- [Brief]
Your task is to print every entry below exactly as given.

- [Source data]
---*---

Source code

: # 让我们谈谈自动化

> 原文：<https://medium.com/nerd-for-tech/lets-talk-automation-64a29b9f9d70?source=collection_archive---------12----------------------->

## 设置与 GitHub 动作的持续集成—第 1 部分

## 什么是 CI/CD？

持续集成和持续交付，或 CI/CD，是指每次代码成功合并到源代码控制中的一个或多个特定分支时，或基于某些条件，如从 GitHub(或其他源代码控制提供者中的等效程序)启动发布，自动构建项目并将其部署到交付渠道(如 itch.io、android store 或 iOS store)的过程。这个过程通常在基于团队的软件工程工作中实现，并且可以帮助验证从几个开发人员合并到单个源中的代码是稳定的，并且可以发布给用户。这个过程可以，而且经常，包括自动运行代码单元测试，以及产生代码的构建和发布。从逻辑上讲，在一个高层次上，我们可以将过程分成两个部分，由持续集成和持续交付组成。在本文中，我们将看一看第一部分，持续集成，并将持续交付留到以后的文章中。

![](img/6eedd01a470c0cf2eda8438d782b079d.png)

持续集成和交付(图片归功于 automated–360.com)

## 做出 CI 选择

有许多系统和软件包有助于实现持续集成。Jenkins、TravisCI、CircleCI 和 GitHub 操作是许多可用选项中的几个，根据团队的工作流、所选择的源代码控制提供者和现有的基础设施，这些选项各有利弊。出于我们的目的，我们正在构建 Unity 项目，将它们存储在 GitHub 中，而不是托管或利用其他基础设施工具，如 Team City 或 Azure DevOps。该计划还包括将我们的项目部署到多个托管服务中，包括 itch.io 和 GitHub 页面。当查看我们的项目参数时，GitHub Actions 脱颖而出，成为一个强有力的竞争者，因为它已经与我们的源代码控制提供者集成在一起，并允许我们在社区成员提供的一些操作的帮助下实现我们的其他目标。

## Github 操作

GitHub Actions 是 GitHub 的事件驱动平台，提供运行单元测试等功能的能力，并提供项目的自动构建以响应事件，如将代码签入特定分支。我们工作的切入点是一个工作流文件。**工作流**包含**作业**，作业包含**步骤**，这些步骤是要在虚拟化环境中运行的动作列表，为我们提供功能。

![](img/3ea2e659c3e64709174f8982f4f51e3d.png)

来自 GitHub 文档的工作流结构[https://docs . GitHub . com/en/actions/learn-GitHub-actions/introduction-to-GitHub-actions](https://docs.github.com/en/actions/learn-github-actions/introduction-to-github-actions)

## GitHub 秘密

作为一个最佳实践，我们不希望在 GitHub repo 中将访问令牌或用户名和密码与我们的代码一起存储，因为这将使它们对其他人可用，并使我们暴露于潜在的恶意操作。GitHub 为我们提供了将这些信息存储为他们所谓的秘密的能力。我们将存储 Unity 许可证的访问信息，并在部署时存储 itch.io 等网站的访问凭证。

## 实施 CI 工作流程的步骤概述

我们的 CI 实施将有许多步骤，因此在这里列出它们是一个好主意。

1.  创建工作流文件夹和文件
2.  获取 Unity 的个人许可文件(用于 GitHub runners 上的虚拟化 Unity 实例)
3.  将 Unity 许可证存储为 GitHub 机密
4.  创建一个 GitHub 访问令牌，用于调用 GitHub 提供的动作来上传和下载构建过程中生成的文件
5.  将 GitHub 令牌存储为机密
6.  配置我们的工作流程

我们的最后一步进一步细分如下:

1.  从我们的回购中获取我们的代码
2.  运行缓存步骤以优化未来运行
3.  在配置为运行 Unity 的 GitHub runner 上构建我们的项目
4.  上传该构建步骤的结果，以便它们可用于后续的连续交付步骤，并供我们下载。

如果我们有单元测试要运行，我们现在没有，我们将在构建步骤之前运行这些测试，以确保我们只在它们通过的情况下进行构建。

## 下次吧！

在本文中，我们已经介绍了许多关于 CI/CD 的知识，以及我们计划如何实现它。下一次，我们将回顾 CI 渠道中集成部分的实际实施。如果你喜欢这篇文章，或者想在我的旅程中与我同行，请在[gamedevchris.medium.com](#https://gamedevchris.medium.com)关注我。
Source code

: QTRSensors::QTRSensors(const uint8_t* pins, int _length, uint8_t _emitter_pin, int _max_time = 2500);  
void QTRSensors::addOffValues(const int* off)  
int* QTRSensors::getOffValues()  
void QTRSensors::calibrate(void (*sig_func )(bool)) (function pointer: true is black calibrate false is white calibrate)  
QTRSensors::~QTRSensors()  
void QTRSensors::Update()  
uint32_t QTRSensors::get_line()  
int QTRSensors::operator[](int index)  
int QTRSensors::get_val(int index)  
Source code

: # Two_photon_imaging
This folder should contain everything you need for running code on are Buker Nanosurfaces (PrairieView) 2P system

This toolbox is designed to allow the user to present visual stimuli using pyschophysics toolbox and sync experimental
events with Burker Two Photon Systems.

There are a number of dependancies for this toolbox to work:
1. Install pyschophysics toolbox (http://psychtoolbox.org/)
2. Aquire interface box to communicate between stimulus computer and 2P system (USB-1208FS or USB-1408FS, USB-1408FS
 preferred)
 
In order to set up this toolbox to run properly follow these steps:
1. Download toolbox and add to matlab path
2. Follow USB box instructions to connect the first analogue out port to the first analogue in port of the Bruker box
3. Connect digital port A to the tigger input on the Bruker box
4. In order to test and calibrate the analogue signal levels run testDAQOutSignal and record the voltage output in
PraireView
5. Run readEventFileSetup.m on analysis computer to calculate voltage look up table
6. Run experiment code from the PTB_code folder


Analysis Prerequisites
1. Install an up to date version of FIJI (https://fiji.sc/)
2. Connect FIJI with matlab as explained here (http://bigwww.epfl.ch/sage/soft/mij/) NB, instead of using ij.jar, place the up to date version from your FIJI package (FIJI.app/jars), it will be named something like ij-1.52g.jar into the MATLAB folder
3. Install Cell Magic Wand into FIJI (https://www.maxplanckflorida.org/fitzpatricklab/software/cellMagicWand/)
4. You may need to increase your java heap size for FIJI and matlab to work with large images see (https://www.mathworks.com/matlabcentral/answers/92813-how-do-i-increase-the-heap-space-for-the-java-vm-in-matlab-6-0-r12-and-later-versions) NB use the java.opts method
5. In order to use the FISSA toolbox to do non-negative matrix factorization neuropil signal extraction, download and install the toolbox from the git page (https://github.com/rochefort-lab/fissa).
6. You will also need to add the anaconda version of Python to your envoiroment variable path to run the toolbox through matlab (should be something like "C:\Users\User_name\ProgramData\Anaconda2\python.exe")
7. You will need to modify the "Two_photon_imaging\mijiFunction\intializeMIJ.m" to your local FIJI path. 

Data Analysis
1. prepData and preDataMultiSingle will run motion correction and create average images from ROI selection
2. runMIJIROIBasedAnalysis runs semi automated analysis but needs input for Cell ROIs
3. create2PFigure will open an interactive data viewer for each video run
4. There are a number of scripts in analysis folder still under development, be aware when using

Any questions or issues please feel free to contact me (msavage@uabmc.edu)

---*---

- [Answer to the problem]
Source code

: # 让我们谈谈自动化

> 原文：<https://medium.com/nerd-for-tech/lets-talk-automation-64a29b9f9d70?source=collection_archive---------12----------------------->

## 设置与 GitHub 动作的持续集成—第 1 部分

## 什么是 CI/CD？

持续集成和持续交付，或 CI/CD，是指每次代码成功合并到源代码控制中的一个或多个特定分支时，或基于某些条件，如从 GitHub(或其他源代码控制提供者中的等效程序)启动发布，自动构建项目并将其部署到交付渠道(如 itch.io、android store 或 iOS store)的过程。这个过程通常在基于团队的软件工程工作中实现，并且可以帮助验证从几个开发人员合并到单个源中的代码是稳定的，并且可以发布给用户。这个过程可以，而且经常，包括自动运行代码单元测试，以及产生代码的构建和发布。从逻辑上讲，在一个高层次上，我们可以将过程分成两个部分，由持续集成和持续交付组成。在本文中，我们将看一看第一部分，持续集成，并将持续交付留到以后的文章中。

![](img/6eedd01a470c0cf2eda8438d782b079d.png)

持续集成和交付(图片归功于 automated–360.com)

## 做出 CI 选择

有许多系统和软件包有助于实现持续集成。Jenkins、TravisCI、CircleCI 和 GitHub 操作是许多可用选项中的几个，根据团队的工作流、所选择的源代码控制提供者和现有的基础设施，这些选项各有利弊。出于我们的目的，我们正在构建 Unity 项目，将它们存储在 GitHub 中，而不是托管或利用其他基础设施工具，如 Team City 或 Azure DevOps。该计划还包括将我们的项目部署到多个托管服务中，包括 itch.io 和 GitHub 页面。当查看我们的项目参数时，GitHub Actions 脱颖而出，成为一个强有力的竞争者，因为它已经与我们的源代码控制提供者集成在一起，并允许我们在社区成员提供的一些操作的帮助下实现我们的其他目标。

## Github 操作

GitHub Actions 是 GitHub 的事件驱动平台，提供运行单元测试等功能的能力，并提供项目的自动构建以响应事件，如将代码签入特定分支。我们工作的切入点是一个工作流文件。**工作流**包含**作业**，作业包含**步骤**，这些步骤是要在虚拟化环境中运行的动作列表，为我们提供功能。

![](img/3ea2e659c3e64709174f8982f4f51e3d.png)

来自 GitHub 文档的工作流结构[https://docs . GitHub . com/en/actions/learn-GitHub-actions/introduction-to-GitHub-actions](https://docs.github.com/en/actions/learn-github-actions/introduction-to-github-actions)

## GitHub 秘密

作为一个最佳实践，我们不希望在 GitHub repo 中将访问令牌或用户名和密码与我们的代码一起存储，因为这将使它们对其他人可用，并使我们暴露于潜在的恶意操作。GitHub 为我们提供了将这些信息存储为他们所谓的秘密的能力。我们将存储 Unity 许可证的访问信息，并在部署时存储 itch.io 等网站的访问凭证。

## 实施 CI 工作流程的步骤概述

我们的 CI 实施将有许多步骤，因此在这里列出它们是一个好主意。

1.  创建工作流文件夹和文件
2.  获取 Unity 的个人许可文件(用于 GitHub runners 上的虚拟化 Unity 实例)
3.  将 Unity 许可证存储为 GitHub 机密
4.  创建一个 GitHub 访问令牌，用于调用 GitHub 提供的动作来上传和下载构建过程中生成的文件
5.  将 GitHub 令牌存储为机密
6.  配置我们的工作流程

我们的最后一步进一步细分如下:

1.  从我们的回购中获取我们的代码
2.  运行缓存步骤以优化未来运行
3.  在配置为运行 Unity 的 GitHub runner 上构建我们的项目
4.  上传该构建步骤的结果，以便它们可用于后续的连续交付步骤，并供我们下载。

如果我们有单元测试要运行，我们现在没有，我们将在构建步骤之前运行这些测试，以确保我们只在它们通过的情况下进行构建。

## 下次吧！

在本文中，我们已经介绍了许多关于 CI/CD 的知识，以及我们计划如何实现它。下一次，我们将回顾 CI 渠道中集成部分的实际实施。如果你喜欢这篇文章，或者想在我的旅程中与我同行，请在[gamedevchris.medium.com](#https://gamedevchris.medium.com)关注我。
Source code

: QTRSensors::QTRSensors(const uint8_t* pins, int _length, uint8_t _emitter_pin, int _max_time = 2500);  
void QTRSensors::addOffValues(const int* off)  
int* QTRSensors::getOffValues()  
void QTRSensors::calibrate(void (*sig_func )(bool)) (function pointer: true is black calibrate false is white calibrate)  
QTRSensors::~QTRSensors()  
void QTRSensors::Update()  
uint32_t QTRSensors::get_line()  
int QTRSensors::operator[](int index)  
int QTRSensors::get_val(int index)  
Source code

: # Two_photon_imaging
This folder should contain everything you need for running code on are Buker Nanosurfaces (PrairieView) 2P system

This toolbox is designed to allow the user to present visual stimuli using pyschophysics toolbox and sync experimental
events with Burker Two Photon Systems.

There are a number of dependancies for this toolbox to work:
1. Install pyschophysics toolbox (http://psychtoolbox.org/)
2. Aquire interface box to communicate between stimulus computer and 2P system (USB-1208FS or USB-1408FS, USB-1408FS
 preferred)
 
In order to set up this toolbox to run properly follow these steps:
1. Download toolbox and add to matlab path
2. Follow USB box instructions to connect the first analogue out port to the first analogue in port of the Bruker box
3. Connect digital port A to the tigger input on the Bruker box
4. In order to test and calibrate the analogue signal levels run testDAQOutSignal and record the voltage output in
PraireView
5. Run readEventFileSetup.m on analysis computer to calculate voltage look up table
6. Run experiment code from the PTB_code folder


Analysis Prerequisites
1. Install an up to date version of FIJI (https://fiji.sc/)
2. Connect FIJI with matlab as explained here (http://bigwww.epfl.ch/sage/soft/mij/) NB, instead of using ij.jar, place the up to date version from your FIJI package (FIJI.app/jars), it will be named something like ij-1.52g.jar into the MATLAB folder
3. Install Cell Magic Wand into FIJI (https://www.maxplanckflorida.org/fitzpatricklab/software/cellMagicWand/)
4. You may need to increase your java heap size for FIJI and matlab to work with large images see (https://www.mathworks.com/matlabcentral/answers/92813-how-do-i-increase-the-heap-space-for-the-java-vm-in-matlab-6-0-r12-and-later-versions) NB use the java.opts method
5. In order to use the FISSA toolbox to do non-negative matrix factorization neuropil signal extraction, download and install the toolbox from the git page (https://github.com/rochefort-lab/fissa).
6. You will also need to add the anaconda version of Python to your envoiroment variable path to run the toolbox through matlab (should be something like "C:\Users\User_name\ProgramData\Anaconda2\python.exe")
7. You will need to modify the "Two_photon_imaging\mijiFunction\intializeMIJ.m" to your local FIJI path. 

Data Analysis
1. prepData and preDataMultiSingle will run motion correction and create average images from ROI selection
2. runMIJIROIBasedAnalysis runs semi automated analysis but needs input for Cell ROIs
3. create2PFigure will open an interactive data viewer for each video run
4. There are a number of scripts in analysis folder still under development, be aware when using

Any questions or issues please feel free to contact me (msavage@uabmc.edu)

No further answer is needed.